# WHAT NEEDS TO BE DONE:
Lines with the string "There" are to be identified in the listing and copied.

# DATA FOR THIS TASK:
....................

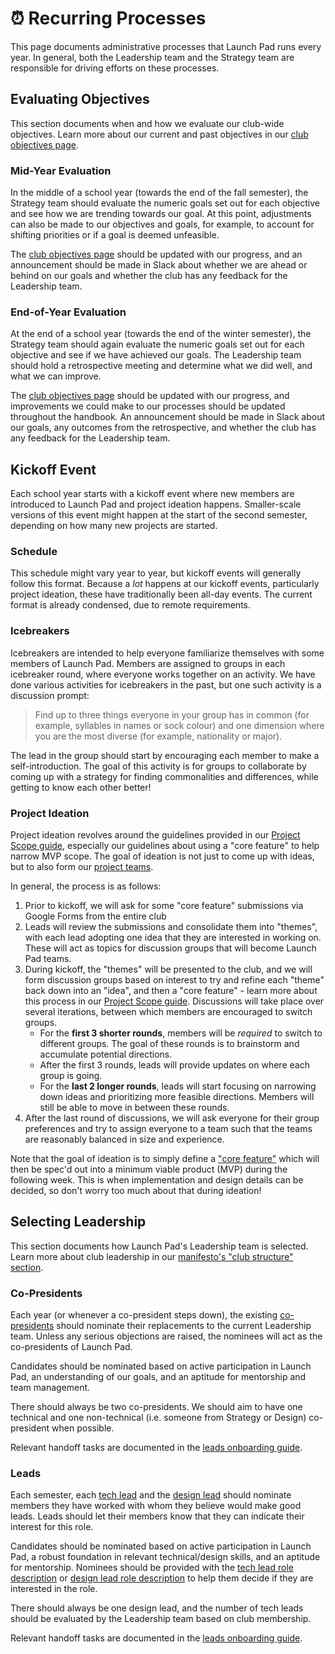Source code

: # ⏰ Recurring Processes

This page documents administrative processes that Launch Pad runs every year. In general, both the Leadership team and the Strategy team are responsible for driving efforts on these processes.

## Evaluating Objectives

This section documents when and how we evaluate our club-wide objectives. Learn more about our current and past objectives in our [club objectives page](/handbook/strategy/objectives.md).

### Mid-Year Evaluation

In the middle of a school year (towards the end of the fall semester), the Strategy team should evaluate the numeric goals set out for each objective and see how we are trending towards our goal. At this point, adjustments can also be made to our objectives and goals, for example, to account for shifting priorities or if a goal is deemed unfeasible.

The [club objectives page](/handbook/strategy/objectives.md) should be updated with our progress, and an announcement should be made in Slack about whether we are ahead or behind on our goals and whether the club has any feedback for the Leadership team.

### End-of-Year Evaluation

At the end of a school year (towards the end of the winter semester), the Strategy team should again evaluate the numeric goals set out for each objective and see if we have achieved our goals. The Leadership team should hold a retrospective meeting and determine what we did well, and what we can improve.

The [club objectives page](/handbook/strategy/objectives.md) should be updated with our progress, and improvements we could make to our processes should be updated throughout the handbook. An announcement should be made in Slack about our goals, any outcomes from the retrospective, and whether the club has any feedback for the Leadership team.

## Kickoff Event

Each school year starts with a kickoff event where new members are introduced to Launch Pad and project ideation happens. Smaller-scale versions of this event might happen at the start of the second semester, depending on how many new projects are started.

### Schedule

This schedule might vary year to year, but kickoff events will generally follow this format. Because a _lot_ happens at our kickoff events, particularly project ideation, these have traditionally been all-day events. The current format is already condensed, due to remote requirements.

### Icebreakers

Icebreakers are intended to help everyone familiarize themselves with some members of Launch Pad. Members are assigned to groups in each icebreaker round, where everyone works together on an activity. We have done various activities for icebreakers in the past, but one such activity is a discussion prompt:

> Find up to three things everyone in your group has in common (for example, syllables in names or sock colour) and one dimension where you are the most diverse (for example, nationality or major).

The lead in the group should start by encouraging each member to make a self-introduction. The goal of this activity is for groups to collaborate by coming up with a strategy for finding commonalities and differences, while getting to know each other better!

### Project Ideation

Project ideation revolves around the guidelines provided in our [Project Scope guide](/handbook/project-management/scope.md), especially our guidelines about using a "core feature" to help narrow MVP scope. The goal of ideation is not just to come up with ideas, but to also form our [project teams](/handbook/manifesto.md#project-teams).

In general, the process is as follows:

1. Prior to kickoff, we will ask for some "core feature" submissions via Google Forms from the entire club
2. Leads will review the submissions and consolidate them into "themes", with each lead adopting one idea that they are interested in working on. These will act as topics for discussion groups that will become Launch Pad teams.
3. During kickoff, the "themes" will be presented to the club, and we will form discussion groups based on interest to try and refine each "theme" back down into an "idea", and then a "core feature" - learn more about this process in our [Project Scope guide](/handbook/project-management/scope.md#ideation). Discussions will take place over several iterations, between which members are encouraged to switch groups.
   - For the **first 3 shorter rounds**, members will be _required_ to switch to different groups. The goal of these rounds is to brainstorm and accumulate potential directions.
   - After the first 3 rounds, leads will provide updates on where each group is going.
   - For the **last 2 longer rounds**, leads will start focusing on narrowing down ideas and prioritizing more feasible directions. Members will still be able to move in between these rounds.
4. After the last round of discussions, we will ask everyone for their group preferences and try to assign everyone to a team such that the teams are reasonably balanced in size and experience.

Note that the goal of ideation is to simply define a ["core feature"](/handbook/project-management/scope.md#core-feature-and-the-mvp) which will then be spec'd out into a minimum viable product (MVP) during the following week. This is when implementation and design details can be decided, so don't worry too much about that during ideation!

## Selecting Leadership

This section documents how Launch Pad's Leadership team is selected. Learn more about club leadership in our [manifesto's "club structure" section](/handbook/manifesto.md#club-structure).

### Co-Presidents

Each year (or whenever a co-president steps down), the existing [co-presidents](/handbook/manifesto.md#co-presidents) should nominate their replacements to the current Leadership team. Unless any serious objections are raised, the nominees will act as the co-presidents of Launch Pad.

Candidates should be nominated based on active participation in Launch Pad, an understanding of our goals, and an aptitude for mentorship and team management.

There should always be two co-presidents. We should aim to have one technical and one non-technical (i.e. someone from Strategy or Design) co-president when possible.

Relevant handoff tasks are documented in the [leads onboarding guide](/handbook/onboarding/leads.md).

### Leads

Each semester, each [tech lead](/handbook/manifesto.md#project-teams) and the [design lead](/handbook/manifesto.md#design-team) should nominate members they have worked with whom they believe would make good leads.
Leads should let their members know that they can indicate their interest for this role.

Candidates should be nominated based on active participation in Launch Pad, a robust foundation in relevant technical/design skills, and an aptitude for mentorship. Nominees should be provided with the [tech lead role description](/handbook/recruitment/tech-lead.md) or [design lead role description](/handbook/recruitment/design-lead.md) to help them decide if they are interested in the role.

There should always be one design lead, and the number of tech leads should be evaluated by the Leadership team based on club membership.

Relevant handoff tasks are documented in the [leads onboarding guide](/handbook/onboarding/leads.md).

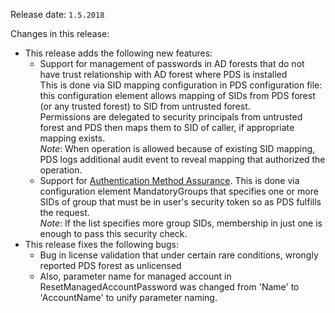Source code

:Release date: `1.5.2018`

Changes in this release:

* This release adds the following new features:
  * Support for management of passwords in AD forests that do not have trust relationship with AD forest where PDS is installed  
    This is done via SID mapping configuration in PDS configuration file: this configuration element allows mapping of SIDs from PDS forest (or any trusted forest) to SID from untrusted forest.  
    Permissions are delegated to security principals from untrusted forest and PDS then maps them to SID of caller, if appropriate mapping exists.  
    *Note*: When operation is allowed because of existing SID mapping, PDS logs additional audit event to reveal mapping that authorized the operation.
  * Support for <a href="https://blogs.technet.microsoft.com/dmitrii/2012/06/27/authentication-assurance-and-claims-based-authentication">Authentication Method Assurance</a>. This is done via configuration element MandatoryGroups that specifies one or more SIDs of group that must be in user's security token so as PDS fulfills the request.  
  *Note*: If the list specifies more group SIDs, membership in just one is enough to pass this security check.
* This release fixes the following bugs:
  * Bug in license validation that under certain rare conditions, wrongly reported PDS forest as unlicensed
  * Also, parameter name for managed account in ResetManagedAccountPassword was changed from 'Name' to 'AccountName' to unify parameter naming.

....................

# EXPECTED ANSWER:
There should always be two co-presidents. We should aim to have one technical and one non-technical (i.e. someone from Strategy or Design) co-president when possible.
There should always be one design lead, and the number of tech leads should be evaluated by the Leadership team based on club membership.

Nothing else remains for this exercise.